Danny heard noises from outside his room and abruptly dropped his diary. Father’s friends from church had come to celebrate Christmas together. Church. What a joke. At least his parents didn’t know. Yet. Sooner or later their prefect family would be shattered anyways. Danny stared at his ceiling. He imagined small vibrations, slowly building up in the floor beneath him. He imagined the small crevice in his ceiling erupting in to a giant crack. He imagined the white powder falling down into his eyes. He imagined the furniture creaking the floor slanting, the pictures swaying and the books falling. His head was spinning. He closed and opened his eyes. Everything was still.

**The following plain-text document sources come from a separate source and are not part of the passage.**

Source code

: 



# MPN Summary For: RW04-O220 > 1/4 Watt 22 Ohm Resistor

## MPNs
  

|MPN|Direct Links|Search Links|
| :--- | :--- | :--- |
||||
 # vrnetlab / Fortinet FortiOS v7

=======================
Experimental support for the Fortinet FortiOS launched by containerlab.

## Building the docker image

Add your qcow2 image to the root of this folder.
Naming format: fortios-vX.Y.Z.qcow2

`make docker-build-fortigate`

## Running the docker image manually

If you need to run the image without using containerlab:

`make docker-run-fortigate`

Danny walked to his father’s room and opened his bottom drawer. He took out the cold metal object and held it against his chest. He could hear the heavy beating of his heart, pounding to escape his chest. It was pleading for an exit, cursing fate for imprisoning it within such a wicked body and wishing it were in another-a good one, a pure one. Or maybe it was the heart itself that was the culprit. Either way, the pounding had to stop. He was glad father was always well prepared to protect the family. Well, I’ll show him protection. I’ll protect the world. I’ll protect them from me. Danny walked to the basement. He closed the door behind him.
One, two, three steps down. Gay. Outside in the living room, the friends are joking and laughing. The windows are foggy and the room is warm. The colorful Christmas lights are on and the candles lit, illuminating each cheerful cheek. Hold on, father says, I need to go to Danny’s room to get something. Four, five, six steps down. Find someone else to screw. Father picks up Danny’s diary. The friends are passing around the dishes and both father and Danny can hear the clanging of the dishes and the clattering of utensils. The smell of food fills the air, contributing to the friendly, inviting aura of the living room. Father reads: Peter and I talked for an hour today on the phone; I feel like I’m in paradise, as if life is finally worth living. Father gasps. Did I raise a-Seven, eight, nine steps down. Faggot. Outside in the living room. A friend interrupts the lively conversion to remind all the guests to pray before eating. We must celebrate His birth! He will help up repent for our wrongs, and tomorrow will be a new, more clearer and more wonderful day! Everyone closes their eyes and puts thier hands together. The room is silent. Father drops the diary. Ten steps. Danny is standing at the bottom of the pitch black basement. Danny feels the smooth curve of the trigger beneath his sweaty index finger. I don’t belong here. He pulls the trigger. Or rather, the trigger pulls him.